> _WHAT YOU ARE ASKED TO DO_
Look for the word "train" in the records, and copy each line where it appears.
####
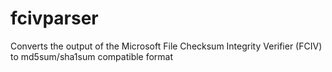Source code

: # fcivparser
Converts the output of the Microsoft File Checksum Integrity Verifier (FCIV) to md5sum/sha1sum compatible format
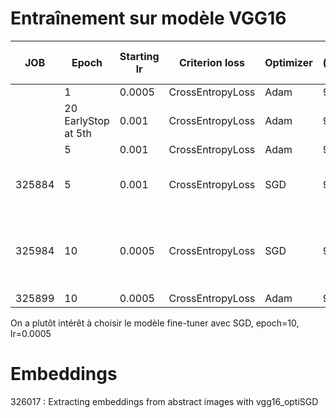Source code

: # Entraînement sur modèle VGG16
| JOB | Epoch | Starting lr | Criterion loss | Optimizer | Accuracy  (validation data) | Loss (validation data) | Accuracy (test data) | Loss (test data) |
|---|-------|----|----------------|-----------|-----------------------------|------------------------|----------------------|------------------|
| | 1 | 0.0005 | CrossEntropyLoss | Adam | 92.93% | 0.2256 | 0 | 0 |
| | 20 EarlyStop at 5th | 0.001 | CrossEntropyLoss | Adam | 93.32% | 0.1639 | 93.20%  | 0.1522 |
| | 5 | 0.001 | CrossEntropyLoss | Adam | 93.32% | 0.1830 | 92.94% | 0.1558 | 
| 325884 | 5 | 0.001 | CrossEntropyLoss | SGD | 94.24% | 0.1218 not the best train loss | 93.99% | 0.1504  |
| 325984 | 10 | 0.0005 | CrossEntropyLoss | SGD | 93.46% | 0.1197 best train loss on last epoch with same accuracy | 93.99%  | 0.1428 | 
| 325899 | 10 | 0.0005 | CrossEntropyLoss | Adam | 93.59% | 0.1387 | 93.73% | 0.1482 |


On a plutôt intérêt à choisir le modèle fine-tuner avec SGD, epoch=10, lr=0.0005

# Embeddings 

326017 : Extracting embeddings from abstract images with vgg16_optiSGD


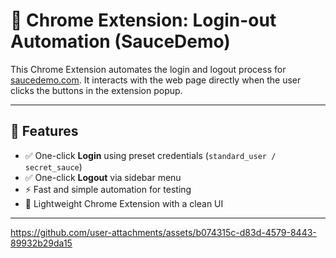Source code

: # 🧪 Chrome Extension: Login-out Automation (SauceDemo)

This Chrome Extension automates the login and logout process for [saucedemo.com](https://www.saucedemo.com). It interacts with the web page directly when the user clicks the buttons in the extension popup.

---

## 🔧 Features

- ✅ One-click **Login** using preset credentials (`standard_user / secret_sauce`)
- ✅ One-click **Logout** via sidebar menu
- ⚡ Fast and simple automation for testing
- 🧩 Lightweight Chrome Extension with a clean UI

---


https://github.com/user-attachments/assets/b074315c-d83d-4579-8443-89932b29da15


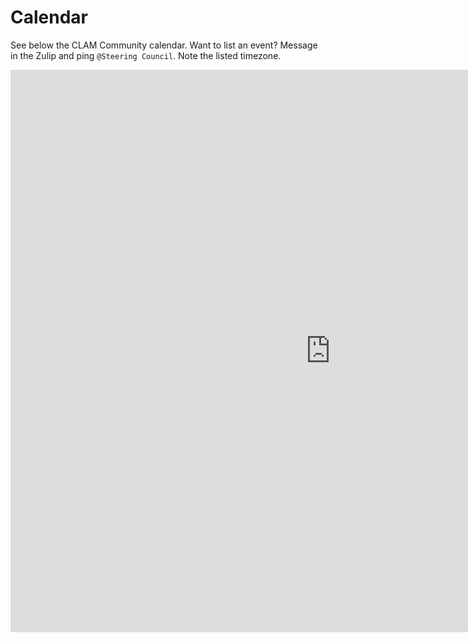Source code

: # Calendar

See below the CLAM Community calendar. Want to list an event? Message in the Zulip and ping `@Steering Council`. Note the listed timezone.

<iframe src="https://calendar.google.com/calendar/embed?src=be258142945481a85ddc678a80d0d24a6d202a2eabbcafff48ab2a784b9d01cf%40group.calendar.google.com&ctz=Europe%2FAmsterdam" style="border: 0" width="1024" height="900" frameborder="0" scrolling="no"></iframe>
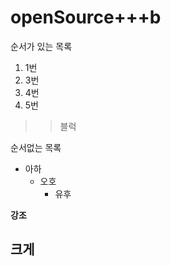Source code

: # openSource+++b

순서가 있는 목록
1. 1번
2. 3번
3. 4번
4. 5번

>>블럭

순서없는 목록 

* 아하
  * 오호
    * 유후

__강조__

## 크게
####
> _WRITTEN SOLUTION_
| 325884 | 5 | 0.001 | CrossEntropyLoss | SGD | 94.24% | 0.1218 not the best train loss | 93.99% | 0.1504  |
| 325984 | 10 | 0.0005 | CrossEntropyLoss | SGD | 93.46% | 0.1197 best train loss on last epoch with same accuracy | 93.99%  | 0.1428 | 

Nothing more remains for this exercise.